How many lines below contain the word "print"? Give only the number.
*** Source information Section Begins ***
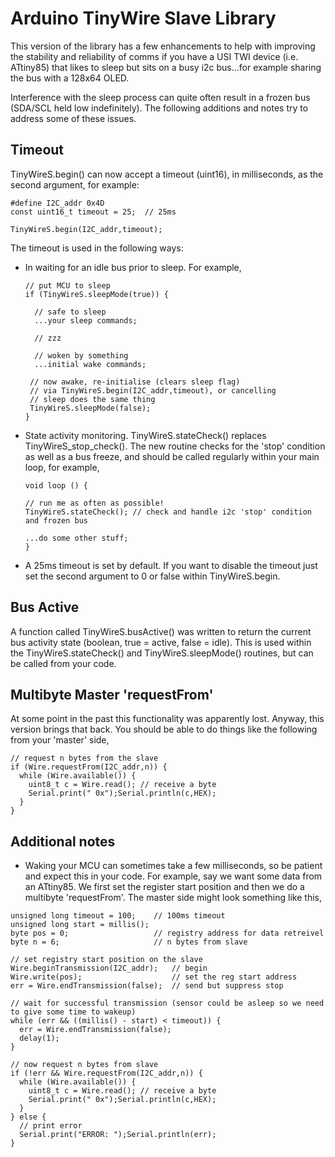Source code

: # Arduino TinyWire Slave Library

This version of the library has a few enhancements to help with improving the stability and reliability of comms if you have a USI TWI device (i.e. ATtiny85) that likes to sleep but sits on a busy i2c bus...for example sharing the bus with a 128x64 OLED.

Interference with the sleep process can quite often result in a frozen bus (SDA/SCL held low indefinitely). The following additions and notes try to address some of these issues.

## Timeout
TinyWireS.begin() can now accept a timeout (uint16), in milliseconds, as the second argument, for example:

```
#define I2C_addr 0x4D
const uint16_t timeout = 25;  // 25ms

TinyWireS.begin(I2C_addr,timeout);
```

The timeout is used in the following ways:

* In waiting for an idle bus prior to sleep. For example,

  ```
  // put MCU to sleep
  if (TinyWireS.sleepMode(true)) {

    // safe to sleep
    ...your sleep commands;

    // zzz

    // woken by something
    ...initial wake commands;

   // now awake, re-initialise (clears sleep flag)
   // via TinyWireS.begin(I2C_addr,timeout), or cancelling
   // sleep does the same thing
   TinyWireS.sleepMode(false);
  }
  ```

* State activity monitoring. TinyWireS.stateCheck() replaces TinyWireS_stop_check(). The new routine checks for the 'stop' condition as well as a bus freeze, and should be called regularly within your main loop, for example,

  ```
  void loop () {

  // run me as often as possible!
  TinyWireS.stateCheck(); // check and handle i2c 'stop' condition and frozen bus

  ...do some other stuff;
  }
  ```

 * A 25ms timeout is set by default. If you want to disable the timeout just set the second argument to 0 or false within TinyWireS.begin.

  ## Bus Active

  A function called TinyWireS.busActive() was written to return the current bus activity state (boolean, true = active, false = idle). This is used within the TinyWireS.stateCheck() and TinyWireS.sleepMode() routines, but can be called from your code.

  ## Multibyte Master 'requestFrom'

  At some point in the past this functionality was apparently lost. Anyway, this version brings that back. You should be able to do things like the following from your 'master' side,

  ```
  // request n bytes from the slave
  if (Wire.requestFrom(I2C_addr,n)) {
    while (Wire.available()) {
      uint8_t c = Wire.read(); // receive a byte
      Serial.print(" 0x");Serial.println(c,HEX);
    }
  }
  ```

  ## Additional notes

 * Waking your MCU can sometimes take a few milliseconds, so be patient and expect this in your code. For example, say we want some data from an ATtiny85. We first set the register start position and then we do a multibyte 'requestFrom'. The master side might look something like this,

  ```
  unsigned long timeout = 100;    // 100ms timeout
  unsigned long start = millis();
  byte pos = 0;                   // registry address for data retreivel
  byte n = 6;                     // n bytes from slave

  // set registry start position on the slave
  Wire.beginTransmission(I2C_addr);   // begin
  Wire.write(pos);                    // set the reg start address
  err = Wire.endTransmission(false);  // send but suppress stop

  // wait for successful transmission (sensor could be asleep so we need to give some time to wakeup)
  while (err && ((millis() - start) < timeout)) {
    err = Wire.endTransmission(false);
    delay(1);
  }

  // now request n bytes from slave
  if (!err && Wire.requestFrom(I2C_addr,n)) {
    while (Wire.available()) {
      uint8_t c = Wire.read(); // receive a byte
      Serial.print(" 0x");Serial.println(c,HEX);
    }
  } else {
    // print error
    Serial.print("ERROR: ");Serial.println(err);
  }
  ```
*** Source information Section Ends ***
= Answer for the task =
4